**PROBLEM:**
Pictures aside, output each record exactly.

[Opening DATA LISTING section]

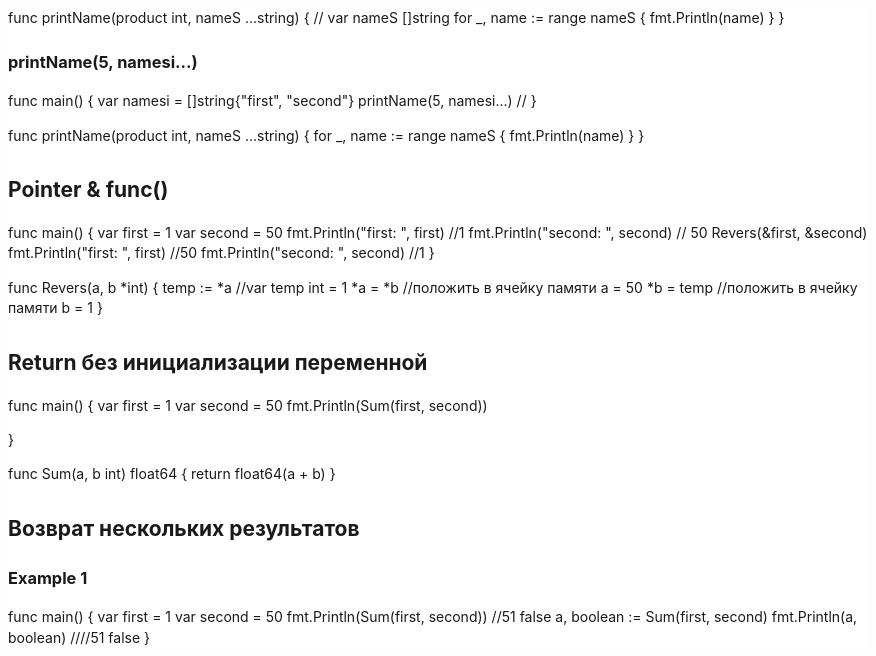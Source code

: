 func printName(product int, nameS ...string) { // var nameS []string
	for _, name := range nameS {
		fmt.Println(name)
	}
} 
### printName(5, namesi...)
func main() {
	var namesi = []string{"first", "second"}
	printName(5, namesi...) //
}

func printName(product int, nameS ...string) {
	for _, name := range nameS {
		fmt.Println(name)
	}
}
## Pointer & func()
func main() {
	var first = 1
	var second = 50
	fmt.Println("first: ", first)  //1
	fmt.Println("second: ", second) // 50
	Revers(&first, &second)
	fmt.Println("first: ", first)  //50
	fmt.Println("second: ", second) //1
}

func Revers(a, b *int) {
	temp := *a //var temp int = 1
	*a = *b    //положить в ячейку памяти a = 50
	*b = temp  //положить в ячейку памяти b = 1
}
## Return без инициализации переменной
func main() {
	var first = 1
	var second = 50
	fmt.Println(Sum(first, second))

}

func Sum(a, b int) float64 {
	return float64(a + b)
}
## Возврат нескольких результатов
### Example 1
func main() {
	var first = 1
	var second = 50
	fmt.Println(Sum(first, second)) //51 false
    a, boolean := Sum(first, second)
	fmt.Println(a, boolean)         ////51 false
}
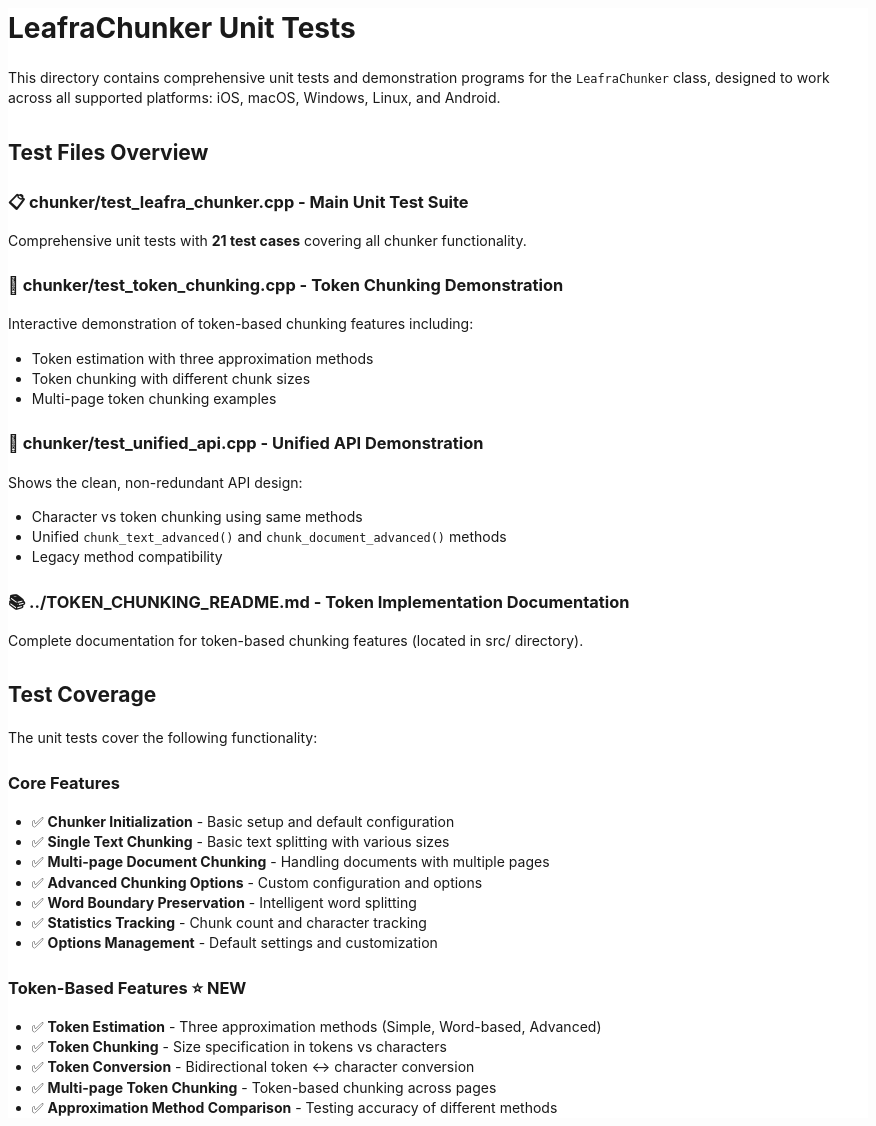 # LeafraChunker Unit Tests

This directory contains comprehensive unit tests and demonstration programs for the `LeafraChunker` class, designed to work across all supported platforms: iOS, macOS, Windows, Linux, and Android.

## Test Files Overview

### 📋 **chunker/test_leafra_chunker.cpp** - Main Unit Test Suite
Comprehensive unit tests with **21 test cases** covering all chunker functionality.

### 🎯 **chunker/test_token_chunking.cpp** - Token Chunking Demonstration  
Interactive demonstration of token-based chunking features including:
- Token estimation with three approximation methods
- Token chunking with different chunk sizes
- Multi-page token chunking examples

### 🔧 **chunker/test_unified_api.cpp** - Unified API Demonstration
Shows the clean, non-redundant API design:
- Character vs token chunking using same methods
- Unified `chunk_text_advanced()` and `chunk_document_advanced()` methods
- Legacy method compatibility

### 📚 **../TOKEN_CHUNKING_README.md** - Token Implementation Documentation
Complete documentation for token-based chunking features (located in src/ directory).

## Test Coverage

The unit tests cover the following functionality:

### Core Features
- ✅ **Chunker Initialization** - Basic setup and default configuration
- ✅ **Single Text Chunking** - Basic text splitting with various sizes
- ✅ **Multi-page Document Chunking** - Handling documents with multiple pages
- ✅ **Advanced Chunking Options** - Custom configuration and options
- ✅ **Word Boundary Preservation** - Intelligent word splitting
- ✅ **Statistics Tracking** - Chunk count and character tracking
- ✅ **Options Management** - Default settings and customization

### Token-Based Features ⭐ **NEW**
- ✅ **Token Estimation** - Three approximation methods (Simple, Word-based, Advanced)
- ✅ **Token Chunking** - Size specification in tokens vs characters
- ✅ **Token Conversion** - Bidirectional token ↔ character conversion
- ✅ **Multi-page Token Chunking** - Token-based chunking across pages
- ✅ **Approximation Method Comparison** - Testing accuracy of different methods
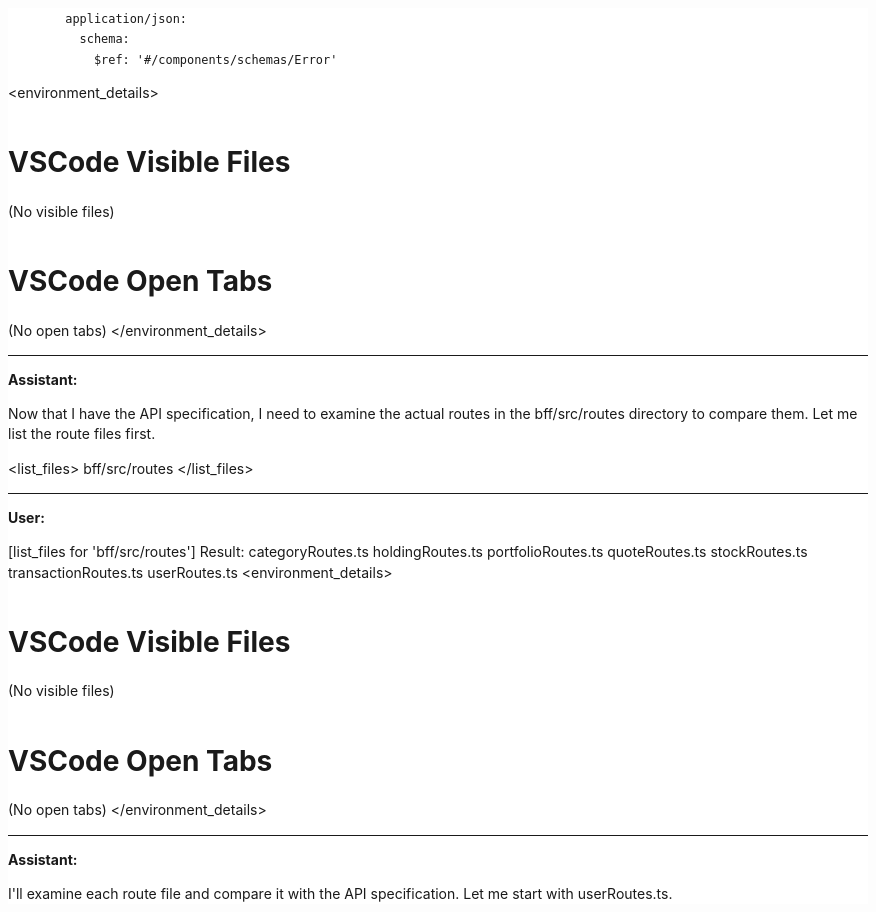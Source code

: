             application/json:
              schema:
                $ref: '#/components/schemas/Error'

<environment_details>
# VSCode Visible Files
(No visible files)

# VSCode Open Tabs
(No open tabs)
</environment_details>

---

**Assistant:**

<thinking>
Now that I have the API specification, I need to examine the actual routes in the bff/src/routes directory to compare them. Let me list the route files first.
</thinking>

<list_files>
<path>bff/src/routes</path>
</list_files>

---

**User:**

[list_files for 'bff/src/routes'] Result:
categoryRoutes.ts
holdingRoutes.ts
portfolioRoutes.ts
quoteRoutes.ts
stockRoutes.ts
transactionRoutes.ts
userRoutes.ts
<environment_details>
# VSCode Visible Files
(No visible files)

# VSCode Open Tabs
(No open tabs)
</environment_details>

---

**Assistant:**

<thinking>
I'll examine each route file and compare it with the API specification. Let me start with userRoutes.ts.
</thinking>
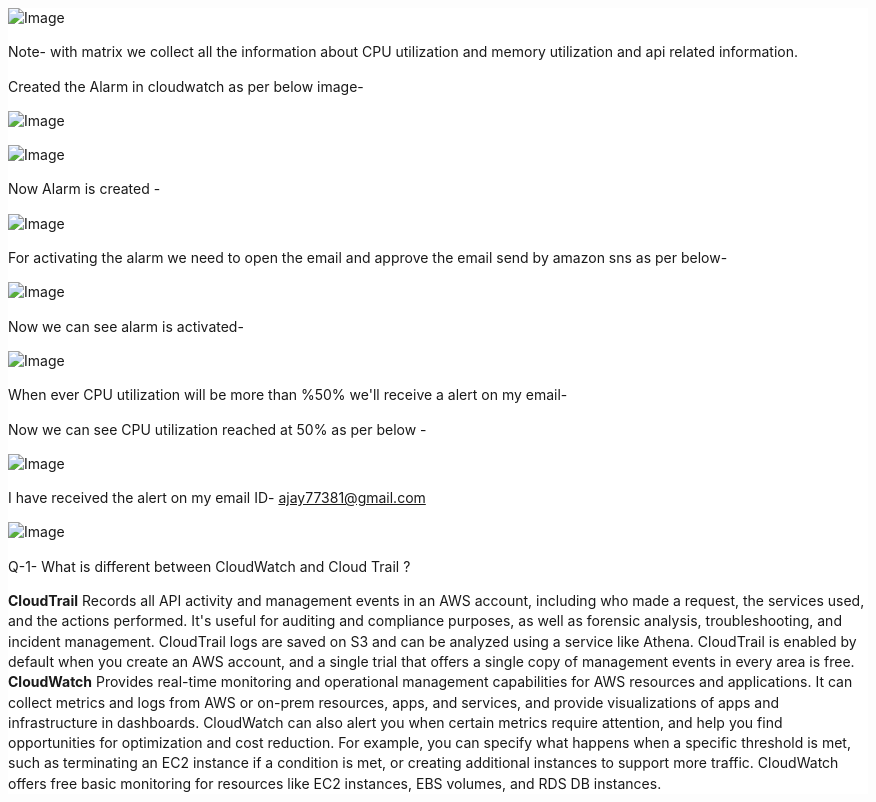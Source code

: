 
![Image](https://github.com/user-attachments/assets/f97f633a-e6a8-447e-b955-73827d7ce920)

Note- with matrix we collect all the information about CPU utilization and memory utilization and api related information.

Created  the Alarm in cloudwatch as per below image-


![Image](https://github.com/user-attachments/assets/1e24e526-eb13-47f7-a1dd-4ff2b7ff9d8a)



![Image](https://github.com/user-attachments/assets/0bdffa5d-1224-4dd3-97cc-5de08de89b26)


Now Alarm is created -


![Image](https://github.com/user-attachments/assets/e3f8e301-a1d8-4f90-9d1f-29bda8e712de)

For activating the alarm we need to open the email and approve the email send by amazon sns  as per below-



![Image](https://github.com/user-attachments/assets/e1bc59b5-c82b-46e4-b81a-0830dc404675)

Now we can see alarm is activated-



![Image](https://github.com/user-attachments/assets/3d9abad2-82cd-4146-9700-aa5fe8d46f42)

When ever CPU utilization will be more  than %50% we'll receive a alert on my email- 

Now we can see CPU utilization reached at 50% as per below -


![Image](https://github.com/user-attachments/assets/e1dbfe9a-d067-42d0-b2b7-23c18f3211b4)


I have received the alert on my email ID-  ajay77381@gmail.com



![Image](https://github.com/user-attachments/assets/291ec208-141b-48e8-a426-d1bfaecabc62)



Q-1- What is different between CloudWatch and Cloud Trail ?

**CloudTrail**
Records all API activity and management events in an AWS account, including who made a request, the services used, and the actions performed. It's useful for auditing and compliance purposes, as well as forensic analysis, troubleshooting, and incident management. CloudTrail logs are saved on S3 and can be analyzed using a service like Athena. CloudTrail is enabled by default when you create an AWS account, and a single trial that offers a single copy of management events in every area is free.
**CloudWatch**
Provides real-time monitoring and operational management capabilities for AWS resources and applications. It can collect metrics and logs from AWS or on-prem resources, apps, and services, and provide visualizations of apps and infrastructure in dashboards. CloudWatch can also alert you when certain metrics require attention, and help you find opportunities for optimization and cost reduction. For example, you can specify what happens when a specific threshold is met, such as terminating an EC2 instance if a condition is met, or creating additional instances to support more traffic. CloudWatch offers free basic monitoring for resources like EC2 instances, EBS volumes, and RDS DB instances.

[Closing DATA LISTING section]

**REPLY:**
Source code

: func printName(product int, nameS ...string) { // var nameS []string
	for _, name := range nameS {
		fmt.Println(name)
	}
} 
### printName(5, namesi...)
func main() {
	var namesi = []string{"first", "second"}
	printName(5, namesi...) //
}

func printName(product int, nameS ...string) {
	for _, name := range nameS {
		fmt.Println(name)
	}
}
## Pointer & func()
func main() {
	var first = 1
	var second = 50
	fmt.Println("first: ", first)  //1
	fmt.Println("second: ", second) // 50
	Revers(&first, &second)
	fmt.Println("first: ", first)  //50
	fmt.Println("second: ", second) //1
}

func Revers(a, b *int) {
	temp := *a //var temp int = 1
	*a = *b    //положить в ячейку памяти a = 50
	*b = temp  //положить в ячейку памяти b = 1
}
## Return без инициализации переменной
func main() {
	var first = 1
	var second = 50
	fmt.Println(Sum(first, second))

}

func Sum(a, b int) float64 {
	return float64(a + b)
}
## Возврат нескольких результатов
### Example 1
func main() {
	var first = 1
	var second = 50
	fmt.Println(Sum(first, second)) //51 false
    a, boolean := Sum(first, second)
	fmt.Println(a, boolean)         ////51 false
}
 # LeafraChunker Unit Tests

This directory contains comprehensive unit tests and demonstration programs for the `LeafraChunker` class, designed to work across all supported platforms: iOS, macOS, Windows, Linux, and Android.

## Test Files Overview

### 📋 **chunker/test_leafra_chunker.cpp** - Main Unit Test Suite
Comprehensive unit tests with **21 test cases** covering all chunker functionality.

### 🎯 **chunker/test_token_chunking.cpp** - Token Chunking Demonstration  
Interactive demonstration of token-based chunking features including:
- Token estimation with three approximation methods
- Token chunking with different chunk sizes
- Multi-page token chunking examples

### 🔧 **chunker/test_unified_api.cpp** - Unified API Demonstration
Shows the clean, non-redundant API design:
- Character vs token chunking using same methods
- Unified `chunk_text_advanced()` and `chunk_document_advanced()` methods
- Legacy method compatibility

### 📚 **../TOKEN_CHUNKING_README.md** - Token Implementation Documentation
Complete documentation for token-based chunking features (located in src/ directory).

## Test Coverage

The unit tests cover the following functionality:

### Core Features
- ✅ **Chunker Initialization** - Basic setup and default configuration
- ✅ **Single Text Chunking** - Basic text splitting with various sizes
- ✅ **Multi-page Document Chunking** - Handling documents with multiple pages
- ✅ **Advanced Chunking Options** - Custom configuration and options
- ✅ **Word Boundary Preservation** - Intelligent word splitting
- ✅ **Statistics Tracking** - Chunk count and character tracking
- ✅ **Options Management** - Default settings and customization

### Token-Based Features ⭐ **NEW**
- ✅ **Token Estimation** - Three approximation methods (Simple, Word-based, Advanced)
- ✅ **Token Chunking** - Size specification in tokens vs characters
- ✅ **Token Conversion** - Bidirectional token ↔ character conversion
- ✅ **Multi-page Token Chunking** - Token-based chunking across pages
- ✅ **Approximation Method Comparison** - Testing accuracy of different methods
Source code

:             application/json:
              schema:
                $ref: '#/components/schemas/Error'

<environment_details>
# VSCode Visible Files
(No visible files)

# VSCode Open Tabs
(No open tabs)
</environment_details>

---

**Assistant:**

<thinking>
Now that I have the API specification, I need to examine the actual routes in the bff/src/routes directory to compare them. Let me list the route files first.
</thinking>

<list_files>
<path>bff/src/routes</path>
</list_files>

---

**User:**

[list_files for 'bff/src/routes'] Result:
categoryRoutes.ts
holdingRoutes.ts
portfolioRoutes.ts
quoteRoutes.ts
stockRoutes.ts
transactionRoutes.ts
userRoutes.ts
<environment_details>
# VSCode Visible Files
(No visible files)

# VSCode Open Tabs
(No open tabs)
</environment_details>

---

**Assistant:**

<thinking>
I'll examine each route file and compare it with the API specification. Let me start with userRoutes.ts.
</thinking>
Source code

: 
![Image](https://github.com/user-attachments/assets/f97f633a-e6a8-447e-b955-73827d7ce920)

Note- with matrix we collect all the information about CPU utilization and memory utilization and api related information.

Created  the Alarm in cloudwatch as per below image-


![Image](https://github.com/user-attachments/assets/1e24e526-eb13-47f7-a1dd-4ff2b7ff9d8a)



![Image](https://github.com/user-attachments/assets/0bdffa5d-1224-4dd3-97cc-5de08de89b26)


Now Alarm is created -


![Image](https://github.com/user-attachments/assets/e3f8e301-a1d8-4f90-9d1f-29bda8e712de)

For activating the alarm we need to open the email and approve the email send by amazon sns  as per below-



![Image](https://github.com/user-attachments/assets/e1bc59b5-c82b-46e4-b81a-0830dc404675)

Now we can see alarm is activated-



![Image](https://github.com/user-attachments/assets/3d9abad2-82cd-4146-9700-aa5fe8d46f42)

When ever CPU utilization will be more  than %50% we'll receive a alert on my email- 

Now we can see CPU utilization reached at 50% as per below -


![Image](https://github.com/user-attachments/assets/e1dbfe9a-d067-42d0-b2b7-23c18f3211b4)


I have received the alert on my email ID-  ajay77381@gmail.com



![Image](https://github.com/user-attachments/assets/291ec208-141b-48e8-a426-d1bfaecabc62)



Q-1- What is different between CloudWatch and Cloud Trail ?

**CloudTrail**
Records all API activity and management events in an AWS account, including who made a request, the services used, and the actions performed. It's useful for auditing and compliance purposes, as well as forensic analysis, troubleshooting, and incident management. CloudTrail logs are saved on S3 and can be analyzed using a service like Athena. CloudTrail is enabled by default when you create an AWS account, and a single trial that offers a single copy of management events in every area is free.
**CloudWatch**
Provides real-time monitoring and operational management capabilities for AWS resources and applications. It can collect metrics and logs from AWS or on-prem resources, apps, and services, and provide visualizations of apps and infrastructure in dashboards. CloudWatch can also alert you when certain metrics require attention, and help you find opportunities for optimization and cost reduction. For example, you can specify what happens when a specific threshold is met, such as terminating an EC2 instance if a condition is met, or creating additional instances to support more traffic. CloudWatch offers free basic monitoring for resources like EC2 instances, EBS volumes, and RDS DB instances.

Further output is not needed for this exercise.